Institutions and individuals seeking a currency hedge or more risk exposure in their FX portfolio will look to Bitcoin.  Unlike fiat currencies Bitcoin has an established track record as a Store of Value and mathematically enforced scarcity not subject to the opinions and decisions of a centralized group of humans such as a Central Bank.

This is attractive for investors not only due to Bitcoin’s supply dynamics.  Bitcoin not only doesn’t hang on every word from a Central Banker it also acts as a hedge against most if not all of what they are executing as policy.  As funds naturally spill over from the existing FX markets the limited supply of Bitcoins become even more scarce and valuable.  The looming Brexit scenario and inevitable avalanche of other nations looking to leave the EU only reinforces the likelihood that BTCUSD trading volume surges higher.  Keep in mind that the biggest trades in the BTC market take place OTC because the current exchange volume simply can’t absorb large seven, eight, and nine figure or larger USD trades without dramatically altering the price and causing slippage.  It’s likely the amount of coins available for sale is even lower than what is generally reported.
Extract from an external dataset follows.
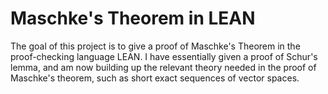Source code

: # Maschke's Theorem in LEAN

The goal of this project is to give a proof of Maschke's Theorem in the proof-checking language LEAN. 
I have essentially given a proof of Schur's lemma, and am now building up the relevant theory needed in the proof of Maschke's theorem, such as short exact sequences of vector spaces.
Chinese Demand and Yuan Devaluation

Bank deposits in China amount to roughly $22 Trillion.  Since the middle of 2015 the PBOC (People’s Bank of China) has been trying to simultaneously devalue the Yuan against a basket of currencies representing key trading partners and scare away speculators betting on such a strategic devaluation.  This is just one country among many countries facing challenges related to state-sponsored fiat.  The Chinese as a whole are no strangers to Bitcoin given the large presence of miners in China and China’s experience with Bitcoin in the 2012-2013 huge bull market.

If merely 1% of these funds sitting in bank deposits fled to Bitcoin even if only as speculation or a place to store value that is $220 Billion in funds versus the current market cap of about $10 Billion for BTC.  China is only one nation, granted a very large one, in a world where nations such as Japan and others are starting to see Bitcoin trading volume pick up speed.  Capital flight to evade devaluations and currency controls has the potential to make an enormous impact on BTC as a Store of Value.

More and more citizens in China, and any other nation, will see that governments have a horrendous track record of protecting the Store of Value component of state-sponsored currencies.  Inevitably more people will understand that the core tenets of Bitcoin enforce scarcity and that it is an excellent asset that can be saved, retrieved, exchanged, and predictably useful at a later time.  This will lead more people to ask why they are leaving fiat stored in traditional checking and savings accounts.  Just shifting 1% of the funds residing in such accounts in only China could vault Bitcoin’s market value, and performance as a Store of Value, higher by a factor of more than 20x.

The intent of this analysis is not to proclaim that instantaneously trillions and trillions of dollars will all try to flood into Bitcoin at the same time starting right now.  Rather, part of the intent is to revisit how very basic mathematics and very conservative assumptions can create scenarios where mathematically there is immense upward pressure on the market cap of Bitcoin.

Historically people used currency, precious metals such as gold and silver, physical assets, and securities like bonds or equities as a Store of Value.  The world has never seen another option whose scarcity is guaranteed by mathematics and not manipulated by a small, select group of humans.  Just very small adjustments made by more people and institutions over time will mathematically create demand for Bitcoin that overwhelms the supply of Bitcoin available at the current price.  The result will be a further resumption of the upward trend in Bitcoin’s market value thus reinforcing an increasing appreciation for and use of Bitcoin as a Store of Value.